Word for word, output every line of the material below, minus pictures.
╭─ Data for this exercise
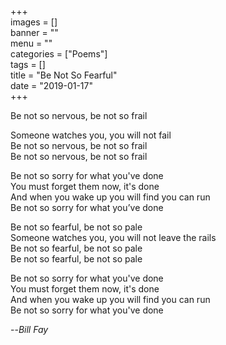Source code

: +++  
images = []  
banner = ""  
menu = ""  
categories = ["Poems"]  
tags = []  
title = "Be Not So Fearful"  
date = "2019-01-17"  
+++  
  
Be not so nervous, be not so frail  
<!--more-->
Someone watches you, you will not fail  
Be not so nervous, be not so frail  
Be not so nervous, be not so frail  
  
Be not so sorry for what you've done  
You must forget them now, it's done  
And when you wake up you will find you can run  
Be not so sorry for what you’ve done  
   
Be not so fearful, be not so pale  
Someone watches you, you will not leave the rails  
Be not so fearful, be not so pale  
Be not so fearful, be not so pale  
   
Be not so sorry for what you've done  
You must forget them now, it's done  
And when you wake up you will find you can run  
Be not so sorry for what you've done  
   
--<cite>Bill Fay</cite>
╰─
#### Answer box
Source code

: +++  
images = []  
banner = ""  
menu = ""  
categories = ["Poems"]  
tags = []  
title = "Be Not So Fearful"  
date = "2019-01-17"  
+++  
  
Be not so nervous, be not so frail  
<!--more-->
Someone watches you, you will not fail  
Be not so nervous, be not so frail  
Be not so nervous, be not so frail  
  
Be not so sorry for what you've done  
You must forget them now, it's done  
And when you wake up you will find you can run  
Be not so sorry for what you’ve done  
   
Be not so fearful, be not so pale  
Someone watches you, you will not leave the rails  
Be not so fearful, be not so pale  
Be not so fearful, be not so pale  
   
Be not so sorry for what you've done  
You must forget them now, it's done  
And when you wake up you will find you can run  
Be not so sorry for what you've done  
   
--<cite>Bill Fay</cite>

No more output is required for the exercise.